#### AIM OF THE TASK
Once the line containing "is a 16-bit" is found, please set it down along with each following line, exactly, to the end of the material.

#### ENTRIES PROVIDED
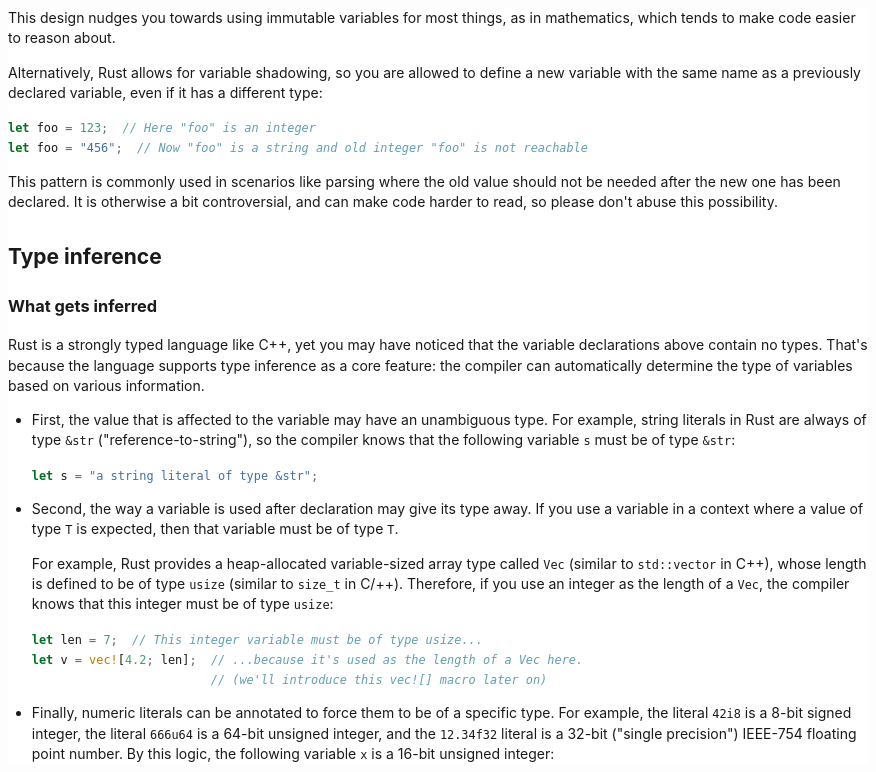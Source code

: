 This design nudges you towards using immutable variables for most things, as in
mathematics, which tends to make code easier to reason about.

Alternatively, Rust allows for variable shadowing, so you are allowed to define
a new variable with the same name as a previously declared variable, even if it
has a different type:

```rust
let foo = 123;  // Here "foo" is an integer
let foo = "456";  // Now "foo" is a string and old integer "foo" is not reachable
```

This pattern is commonly used in scenarios like parsing where the old value
should not be needed after the new one has been declared. It is otherwise a bit
controversial, and can make code harder to read, so please don't abuse this
possibility.


## Type inference

### What gets inferred

Rust is a strongly typed language like C++, yet you may have noticed that the
variable declarations above contain no types. That's because the language
supports type inference as a core feature: the compiler can automatically
determine the type of variables based on various information.

- First, the value that is affected to the variable may have an unambiguous
  type. For example, string literals in Rust are always of type `&str`
  ("reference-to-string"), so the compiler knows that the following variable
  `s` must be of type `&str`:

  ```rust
  let s = "a string literal of type &str";
  ```

- Second, the way a variable is used after declaration may give its type away.
  If you use a variable in a context where a value of type `T` is expected, then
  that variable must be of type `T`.

  For example, Rust provides a heap-allocated variable-sized array type called
  `Vec` (similar to `std::vector` in C++), whose length is defined to be of type
  `usize` (similar to `size_t` in C/++). Therefore, if you use an integer as the
  length of a `Vec`, the compiler knows that this integer must be of type
  `usize`:

  ```rust
  let len = 7;  // This integer variable must be of type usize...
  let v = vec![4.2; len];  // ...because it's used as the length of a Vec here.
                           // (we'll introduce this vec![] macro later on)
  ```

- Finally, numeric literals can be annotated to force them to be of a specific
  type. For example, the literal `42i8` is a 8-bit signed integer, the literal
  `666u64` is a 64-bit unsigned integer, and the `12.34f32` literal is a 32-bit
  ("single precision") IEEE-754 floating point number. By this logic, the
  following variable `x` is a 16-bit unsigned integer:


[^1]: ...with the exception of dynamic-sized types, an advanced topic which we
[^2]: In Rust's abstraction vocabulary, text can be written to implementations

#### COMPLETED EXERCISE
  following variable `x` is a 16-bit unsigned integer:


[^1]: ...with the exception of dynamic-sized types, an advanced topic which we
[^2]: In Rust's abstraction vocabulary, text can be written to implementations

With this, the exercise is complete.